Yesterday, we were discussing a premier educational institution in Bangalore and its ridiculous rules about dressing.
It is so ironic that an educational institution, of all the places, should be prescribing and enforcing such absurd, rigid rules. Yes, we understand college students are nothing but bundles of raging hormones, and the slightest show of skin or fitted clothes will set them off on sexual rampages. We understand what a distraction it can be, and how important it is to set aside all distractions and concentrate on the goal, which is getting 99.99999% so that you can go on to become a doctor or engineer or lawyer.
What rubbish.
The lesson that is being imparted here is a lesson on control. How to make up absurd rules, instil a quaking fear, and thereby completely control another person. Sound familiar? Tradition is another name, closely followed by Indian culture.

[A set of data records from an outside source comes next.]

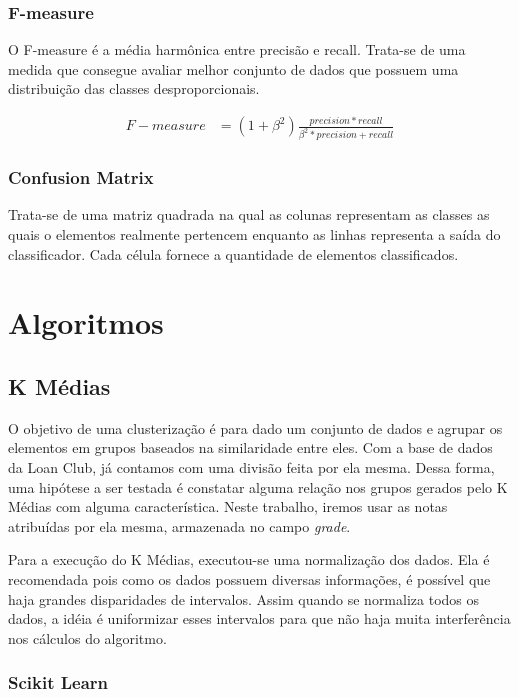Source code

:\subsubsection{F-measure}
O F-measure é a média harmônica entre precisão e recall. Trata-se de uma medida que consegue avaliar melhor conjunto de dados que possuem uma distribuição das classes desproporcionais. 

\begin{equation}
  \label{eq:precision}
  \begin{aligned}
F-measure &= (1 + \beta^{2})\frac{precision*recall}{\beta^{2}*precision + recall} 
  \end{aligned}  
\end{equation}

\subsubsection{Confusion Matrix}
Trata-se de uma matriz quadrada na qual 
as colunas representam as classes as quais o elementos realmente pertencem enquanto as linhas representa a saída do classificador. Cada célula fornece a quantidade de elementos classificados.

\section{Algoritmos}

\subsection{K Médias}

O objetivo de uma clusterização é para dado um conjunto de dados e agrupar os elementos em grupos baseados na similaridade entre eles. Com a base de dados da Loan Club, já contamos com uma divisão feita por ela mesma. Dessa forma, uma hipótese a ser testada é constatar alguma relação nos grupos gerados pelo K Médias com alguma característica. Neste trabalho, iremos usar as notas atribuídas por ela mesma, armazenada no campo \emph{grade}.

Para a execução do K Médias, executou-se uma normalização dos dados. Ela é recomendada pois como os dados possuem diversas informações, é possível que haja grandes disparidades de intervalos. Assim quando se normaliza todos os dados, a idéia é uniformizar esses intervalos para que não haja muita interferência nos cálculos do algoritmo. 

\subsubsection{Scikit Learn}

Is this the lesson we want our youth to imbibe? How about having classes where both sexes are taught to perceive and respect each other as human beings, and not just two things on top or one thing below? How about making dress completely irrelevant? How about teaching substance over style?
The lessons that the kids take away are powerful. They learn that “decency” has nothing to do with behaviour, it is all to do with the way you dress. (If you dress “indecently”, hey, you asked for trouble). They learn that discipline does not mean self-control, it does not come from within; it means fearing a whipping, it means something imposed from out there.
And we wonder why our country is in such a state!
The educational institute is playing a nasty game. If it was so worried, it could have just imposed a uniform on its students — that would have at least been fair-play. No, it wants its students to have the illusion of freedom, but with all the control in its hands.
Perhaps that’s the way of teaching that life isn’t fair! Many will be punished for the (possible) sins of a few. But covering up bad apples won’t solve the problem, it will just make it easier for them to spread the rot.